= Thomas Birtwistle =

Thomas Birtwistle (16 October 1833 – 22 March 1912) was an English trade unionist and factory inspector.

Born in Great Harwood, Lancashire, he worked in a cotton mill from the age of six, becoming a power-loom weaver at the age of fourteen. In spite of limited education, he had a flair for mathematics and was skilled at working out the complicated the way cotton workers were paid. This led to involvement in the early trade union movement where he worked to enable British trade unions to gain recognition, respectability, and responsibility in the second half of the 19th century.

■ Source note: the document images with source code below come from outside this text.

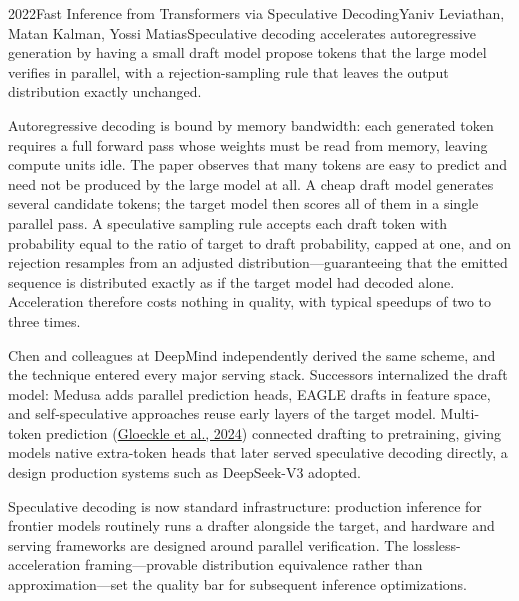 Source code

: 
\begin{papersummary}{2022}{Fast Inference from Transformers via Speculative Decoding}{Yaniv Leviathan, Matan Kalman, Yossi Matias}{Speculative decoding accelerates autoregressive generation by having a small draft model propose tokens that the large model verifies in parallel, with a rejection-sampling rule that leaves the output distribution exactly unchanged.}

Autoregressive decoding is bound by memory bandwidth: each generated token requires a full forward pass whose weights must be read from memory, leaving compute units idle. The paper observes that many tokens are easy to predict and need not be produced by the large model at all. A cheap draft model generates several candidate tokens; the target model then scores all of them in a single parallel pass. A speculative sampling rule accepts each draft token with probability equal to the ratio of target to draft probability, capped at one, and on rejection resamples from an adjusted distribution---guaranteeing that the emitted sequence is distributed exactly as if the target model had decoded alone. Acceleration therefore costs nothing in quality, with typical speedups of two to three times.

Chen and colleagues at DeepMind independently derived the same scheme, and the technique entered every major serving stack. Successors internalized the draft model: Medusa adds parallel prediction heads, EAGLE drafts in feature space, and self-speculative approaches reuse early layers of the target model. Multi-token prediction (\hyperref[paper:gloeckle-2024-mtp]{Gloeckle et al., 2024}) connected drafting to pretraining, giving models native extra-token heads that later served speculative decoding directly, a design production systems such as DeepSeek-V3 adopted.

Speculative decoding is now standard infrastructure: production inference for frontier models routinely runs a drafter alongside the target, and hardware and serving frameworks are designed around parallel verification. The lossless-acceleration framing---provable distribution equivalence rather than approximation---set the quality bar for subsequent inference optimizations.

\end{papersummary}
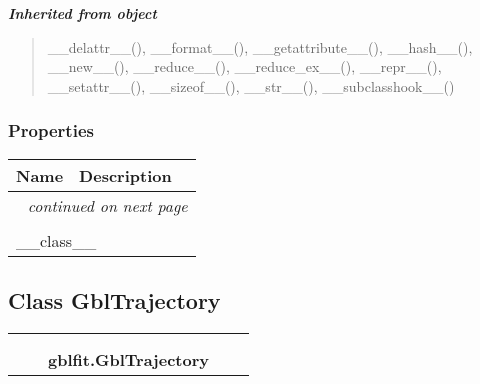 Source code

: \large{\textbf{\textit{Inherited from object}}}

\begin{quote}
\_\_delattr\_\_(), \_\_format\_\_(), \_\_getattribute\_\_(), \_\_hash\_\_(), \_\_new\_\_(), \_\_reduce\_\_(), \_\_reduce\_ex\_\_(), \_\_repr\_\_(), \_\_setattr\_\_(), \_\_sizeof\_\_(), \_\_str\_\_(), \_\_subclasshook\_\_()
\end{quote}


  \subsubsection{Properties}

    \vspace{-1cm}
\hspace{\varindent}\begin{longtable}{|p{\varnamewidth}|p{\vardescrwidth}|l}
\cline{1-2}
\cline{1-2} \centering \textbf{Name} & \centering \textbf{Description}& \\
\cline{1-2}
\endhead\cline{1-2}\multicolumn{3}{r}{\small\textit{continued on next page}}\\\endfoot\cline{1-2}
\endlastfoot\multicolumn{2}{|l|}{\textit{Inherited from object}}\\
\multicolumn{2}{|p{\varwidth}|}{\raggedright \_\_class\_\_}\\
\cline{1-2}
\end{longtable}



\subsection{Class GblTrajectory}

    \label{gblfit:GblTrajectory}
\begin{tabular}{cccccc}
\multicolumn{2}{r}{\settowidth{\BCL}{object}\multirow{2}{\BCL}{object}}
&&
  \\\cline{3-3}
  &&\multicolumn{1}{c|}{}
&&
  \\
&&\multicolumn{2}{l}{\textbf{gblfit.GblTrajectory}}
\end{tabular}

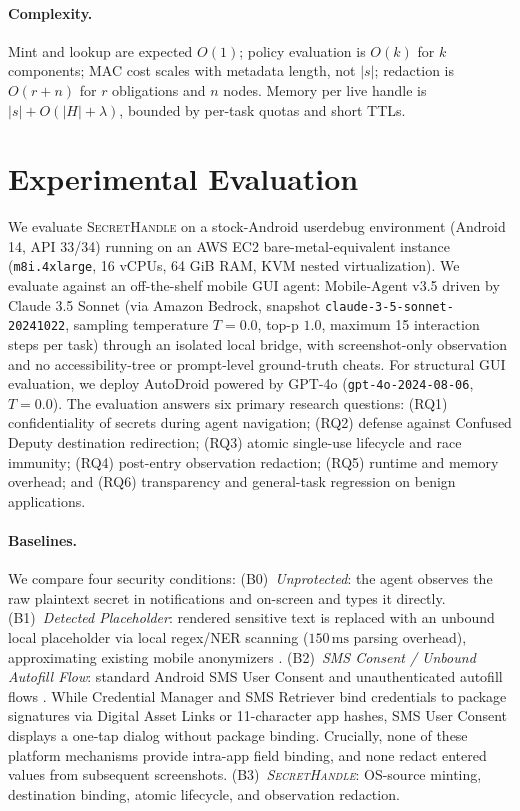 \documentclass[sigconf,10pt]{acmart}
\newcommand{\SH}{\textsc{SecretHandle}}
\theoremstyle{acmplain}%
\begin{document}
\paragraph{Complexity.} Mint and lookup are expected $O(1)$; policy evaluation is $O(k)$ for $k$ components; MAC cost scales with metadata length, not $|s|$; redaction is $O(r+n)$ for $r$ obligations and $n$ nodes. Memory per live handle is $|s|+O(|H|+\lambda)$, bounded by per-task quotas and short TTLs.
\section{Experimental Evaluation}
\label{sec:evidence}

We evaluate \SH{} on a stock-Android userdebug environment (Android 14, API 33/34) running on an AWS EC2 bare-metal-equivalent instance (\texttt{m8i.4xlarge}, 16 vCPUs, 64 GiB RAM, KVM nested virtualization). We evaluate against an off-the-shelf mobile GUI agent: Mobile-Agent v3.5 \cite{wang2024mobileagent,ye2025mobileagentv3} driven by Claude 3.5 Sonnet (via Amazon Bedrock, snapshot \texttt{claude-3-5-sonnet-20241022}, sampling temperature $T=0.0$, top-p $1.0$, maximum 15 interaction steps per task) through an isolated local bridge, with screenshot-only observation and no accessibility-tree or prompt-level ground-truth cheats. For structural GUI evaluation, we deploy AutoDroid \cite{wen2023autodroid} powered by GPT-4o (\texttt{gpt-4o-2024-08-06}, $T=0.0$). The evaluation answers six primary research questions: (RQ1) confidentiality of secrets during agent navigation; (RQ2) defense against Confused Deputy destination redirection; (RQ3) atomic single-use lifecycle and race immunity; (RQ4) post-entry observation redaction; (RQ5) runtime and memory overhead; and (RQ6) transparency and general-task regression on benign applications.

\paragraph{Baselines.} We compare four security conditions:
(B0)~\emph{Unprotected}: the agent observes the raw plaintext secret in notifications and on-screen and types it directly.
(B1)~\emph{Detected Placeholder}: rendered sensitive text is replaced with an unbound local placeholder via local regex/NER scanning ($150\,\text{ms}$ parsing overhead), approximating existing mobile anonymizers \cite{zhao2026anonymization}.
(B2)~\emph{SMS Consent / Unbound Autofill Flow}: standard Android SMS User Consent and unauthenticated autofill flows \cite{androidAutofillServices,androidCredentialManager,androidSmsConsent}. While Credential Manager and SMS Retriever bind credentials to package signatures via Digital Asset Links or 11-character app hashes, SMS User Consent displays a one-tap dialog without package binding. Crucially, none of these platform mechanisms provide intra-app field binding, and none redact entered values from subsequent screenshots.
(B3)~\emph{\SH}: OS-source minting, destination binding, atomic lifecycle, and observation redaction.
\end{document}
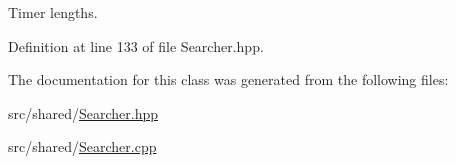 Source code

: Timer lengths. 



Definition at line 133 of file Searcher.\-hpp.



The documentation for this class was generated from the following files\-:\begin{DoxyCompactItemize}
\item 
src/shared/\hyperlink{Searcher_8hpp}{Searcher.\-hpp}\item 
src/shared/\hyperlink{Searcher_8cpp}{Searcher.\-cpp}\end{DoxyCompactItemize}
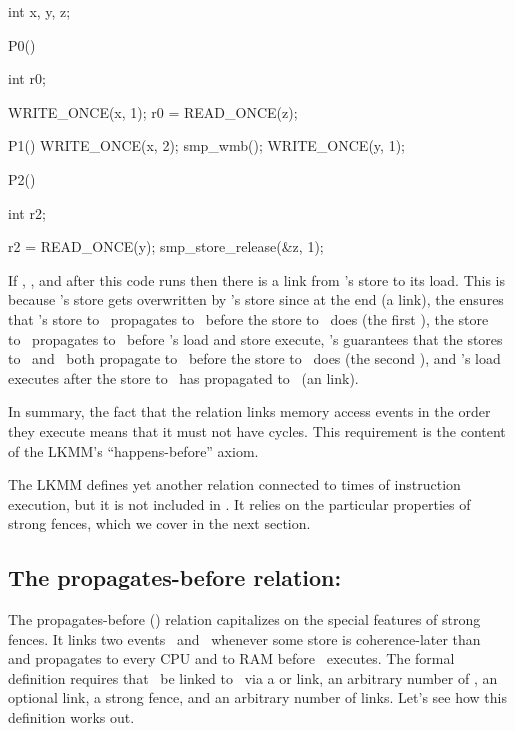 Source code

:\begin{VerbatimU}
	int x, y, z;

	P0()
	{
		int r0;

		WRITE_ONCE(x, 1);
		r0 = READ_ONCE(z);
	}

	P1()
	{
		WRITE_ONCE(x, 2);
		smp_wmb();
		WRITE_ONCE(y, 1);
	}

	P2()
	{
		int r2;

		r2 = READ_ONCE(y);
		smp_store_release(&z, 1);
	}
\end{VerbatimU}

If , , and  after this code runs
then there is a  link from 's store to its load.
This is because 's store gets overwritten by 's store
since  at the end (a  link), the 
ensures that 's store to~ propagates to~ before the
store to~ does (the first ), the store to~
propagates to~ before 's load and store execute,
's  guarantees that the stores to~
and~ both propagate to~ before the store to~ does
(the second ), and 's load executes after the
store to~ has propagated to~ (an  link).

In summary, the fact that the  relation links memory access events
in the order they execute means that it must not have cycles.
This requirement is the content of the LKMM's ``happens-before'' axiom.

The LKMM defines yet another relation connected to times of
instruction execution, but it is not included in .
It relies on the particular properties of strong fences, which we
cover in the next section.


\subsection{The propagates-before relation: }
\label{sec:docs:explanation:The Propagates-before Relation: pb}

The propagates-before () relation capitalizes on the special
features of strong fences.
It links two events~ and~ whenever some store is
coherence-later than~ and propagates to every CPU and to RAM
before ~executes.
The formal definition requires that ~be linked to~
via a  or  link, an arbitrary number of
, an optional  link, a strong fence, and
an arbitrary number of  links.
Let's see how this definition works out.

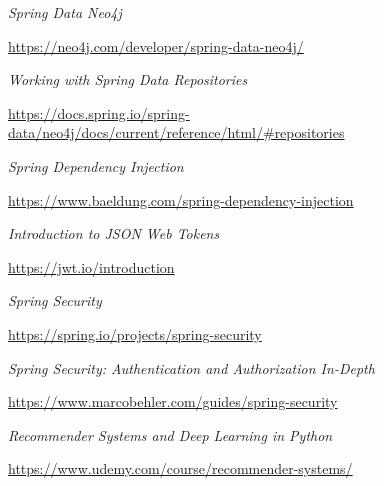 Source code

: \documentclass[12pt,a4paper]{report}
\begin{document}
\begin{thebibliography}{9}
  \textit{Spring Data Neo4j}
  
  \url{https://neo4j.com/developer/spring-data-neo4j/}
  
  
  \textit{Working with Spring Data Repositories}
  
  \url{https://docs.spring.io/spring-data/neo4j/docs/current/reference/html/#repositories}
  
  
  \textit{Spring Dependency Injection}
  
  \url{https://www.baeldung.com/spring-dependency-injection}
  
  
  \textit{Introduction to JSON Web Tokens}
  
  \url{https://jwt.io/introduction}
  
  
  \textit{Spring Security}
  
  \url{https://spring.io/projects/spring-security}
  
  
  \textit{Spring Security: Authentication and Authorization In-Depth}
  
  \url{https://www.marcobehler.com/guides/spring-security}
  
  
  \textit{Recommender Systems and Deep Learning in Python}
  
  \url{https://www.udemy.com/course/recommender-systems/}


\end{thebibliography}
\end{document}

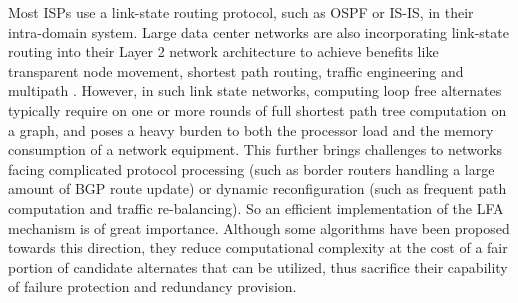 Most ISPs use a link-state routing protocol, such as OSPF or IS-IS, in their intra-domain system.
Large data center networks are also incorporating link-state routing into their Layer 2 network architecture
to achieve benefits like transparent node movement, shortest path routing, traffic engineering and multipath \cite{perlman2011introduction, TRILL}.
However, in such link state networks, computing loop free alternates typically require on one or more rounds
of full shortest path tree computation on a graph, and poses a heavy burden to both the processor load and
the memory consumption of a network equipment. This further brings challenges to networks
facing complicated protocol processing (such as border routers handling a large amount of BGP route update)
or dynamic reconfiguration (such as frequent path computation and traffic re-balancing).
So an efficient implementation of the LFA mechanism is of great importance. Although some algorithms \cite{TBFH, Geng2018A}
have been proposed towards this direction, they reduce computational complexity at the cost of
a fair portion of candidate alternates that can be utilized, thus sacrifice their capability of failure protection and
redundancy provision.

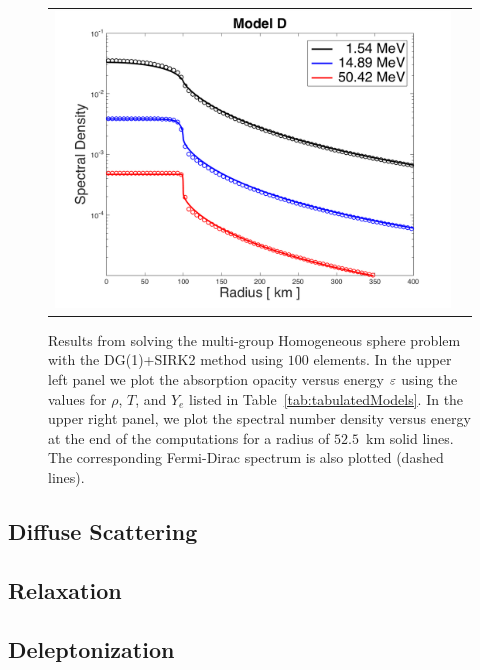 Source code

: \documentclass[10pt,preprint]{aastex}
\begin{document}
\begin{figure}
\begin{center}
\begin{tabular}{cc}
      \includegraphics[scale=0.4]{./Figures/HomogeneousSphere_VsRadius_D}
    \end{tabular}
  \end{center}
  \caption{Results from solving the multi-group Homogeneous sphere problem with the DG(1)+SIRK2 method using $100$ elements.
    In the upper left panel we plot the absorption opacity versus energy $\varepsilon$ using the values for $\rho$, $T$, and $Y_{e}$ listed in Table~\ref{tab:tabulatedModels}. In the upper right panel, we plot the spectral number density versus energy at the end of the computations for a radius of $52.5$~km solid lines.  The corresponding Fermi-Dirac spectrum is also plotted (dashed lines).  }
  \label{fig:homogeneousSphere1D_weaklib}
\end{figure}

\subsection{Diffuse Scattering}

\subsection{Relaxation}

\subsection{Deleptonization}
\end{document}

He died in Accrington.

==Union activity==
He was a leading figure during the 1858 lock-out at Great Harwood. When there were strikes at Padiham in 1859) and Colne in 1860, he was elected to the council of the new North-East Lancashire Powerloom Weavers' Association. This enable co-operation between works in different towns. In 1861 he became its full-time secretary, and held the post until 1892.

He represented the North East Association at the Trades Union Congress from 1872 and was on its parliamentary committee from 1875-1889, and was its chairman in 1881.

In 1885, he became one of the country's first working-class JPs.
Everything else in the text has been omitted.